This is readily apparent in our own nation’s life. Americans have learned from their earliest beginnings to see themselves essentially as separate individuals who have a terribly difficult time figuring out how to relate to other individuals. That difficulty is reflected in the many separations between groups: genders, nations, ethnicities, races, religions, etc. As soon as there is separation there is likely to be a contest for domination between the two opposing sides. This is the ultimate source of all inequality, which brings with it oppression, injustice, conflict, and all too often violence.

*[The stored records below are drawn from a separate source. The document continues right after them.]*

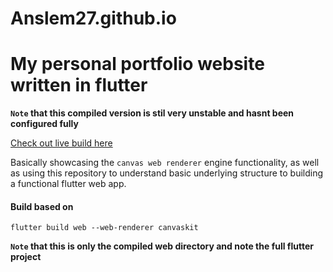 # Anslem27.github.io

My personal portfolio website written in flutter
===

__`Note` that this compiled version is stil very unstable and hasnt been configured fully__

[Check out live build here](https://anslem27.github.io/)

Basically showcasing the `canvas web renderer` engine functionality, as well as using this repository to understand basic underlying structure to building a functional flutter web app.

#### Build based on

`flutter build web --web-renderer canvaskit`

__`Note` that this is only the compiled web directory and note the full flutter project__

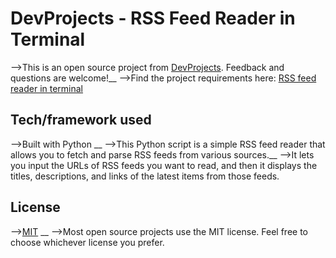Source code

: # DevProjects - RSS Feed Reader in Terminal

-->This is an open source project from [DevProjects](http://www.codementor.io/projects). Feedback and questions are welcome!__
-->Find the project requirements here: [RSS feed reader in terminal](https://www.codementor.io/projects/tool/rss-feed-reader-in-terminal-atx32jp82q)

## Tech/framework used

-->Built with Python __
-->This Python script is a simple RSS feed reader that allows you to fetch and parse RSS feeds from various sources.__ 
-->It lets you input the URLs of RSS feeds you want to read, and then it displays the titles, descriptions, and links of the latest items from those feeds.

## License

-->[MIT](https://choosealicense.com/licenses/mit/)			__
-->Most open source projects use the MIT license. Feel free to choose whichever license you prefer.
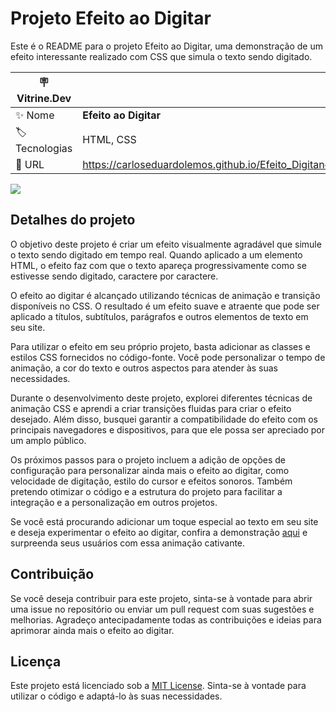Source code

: # Projeto Efeito ao Digitar

Este é o README para o projeto Efeito ao Digitar, uma demonstração de um efeito interessante realizado com CSS que simula o texto sendo digitado.

| :placard: Vitrine.Dev |     |
| -------------  | --- |
| :sparkles: Nome        | **Efeito ao Digitar**
| :label: Tecnologias | HTML, CSS
| :rocket: URL         | https://carloseduardolemos.github.io/Efeito_Digitando/

<!-- Inserir imagem com a #vitrinedev ao final do link -->
![](https://raw.githubusercontent.com/SeuUsuario/projeto-efeito-digitar/main/imagens/efeito-digitar.gif#vitrinedev)

## Detalhes do projeto

O objetivo deste projeto é criar um efeito visualmente agradável que simule o texto sendo digitado em tempo real. Quando aplicado a um elemento HTML, o efeito faz com que o texto apareça progressivamente como se estivesse sendo digitado, caractere por caractere.

O efeito ao digitar é alcançado utilizando técnicas de animação e transição disponíveis no CSS. O resultado é um efeito suave e atraente que pode ser aplicado a títulos, subtítulos, parágrafos e outros elementos de texto em seu site.

Para utilizar o efeito em seu próprio projeto, basta adicionar as classes e estilos CSS fornecidos no código-fonte. Você pode personalizar o tempo de animação, a cor do texto e outros aspectos para atender às suas necessidades.

Durante o desenvolvimento deste projeto, explorei diferentes técnicas de animação CSS e aprendi a criar transições fluidas para criar o efeito desejado. Além disso, busquei garantir a compatibilidade do efeito com os principais navegadores e dispositivos, para que ele possa ser apreciado por um amplo público.

Os próximos passos para o projeto incluem a adição de opções de configuração para personalizar ainda mais o efeito ao digitar, como velocidade de digitação, estilo do cursor e efeitos sonoros. Também pretendo otimizar o código e a estrutura do projeto para facilitar a integração e a personalização em outros projetos.

Se você está procurando adicionar um toque especial ao texto em seu site e deseja experimentar o efeito ao digitar, confira a demonstração [aqui](https://carloseduardolemos.github.io/Efeito_Digitando/) e surpreenda seus usuários com essa animação cativante.

## Contribuição

Se você deseja contribuir para este projeto, sinta-se à vontade para abrir uma issue no repositório ou enviar um pull request com suas sugestões e melhorias. Agradeço antecipadamente todas as contribuições e ideias para aprimorar ainda mais o efeito ao digitar.

## Licença

Este projeto está licenciado sob a [MIT License](https://opensource.org/licenses/MIT). Sinta-se à vontade para utilizar o código e adaptá-lo às suas necessidades.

In the modern world, we also find growing separation between our own competing values: some toward ethical/spiritual ideals, others toward material acquisition. And the material side seems increasingly to be dominating. The urge to materialist domination is a major cause of the environmental perils we face. But the only reason we can even think about dominating nature is our deep cultural tradition of treating humans as separate from the rest of the natural environment. In all these ways, separation is the source of humanity’s ills.

However American culture is inherently optimistic. So we should refuse to believe that separation, with all its baneful effects, is the final word. We know that there is a countervailing reality, “some creative force that works for togetherness, a creative force in this universe that works to bring the disconnected aspects of reality into a harmonious whole.” This is one of the objective truths that every reasonable person will acknowledge. And it’s one of the fundamental principles of the mythology of hope and change.

We can see this unifying force at work most easily in natural environments unspoiled by human interference: an organic system of endless interactions, all contributing to an overarching harmony. But when we start tampering with nature, driven by our belief that humans are separate from nature, we generate all sorts of artificial separations and conflicts among natural forces, which leave the environment ragged and torn.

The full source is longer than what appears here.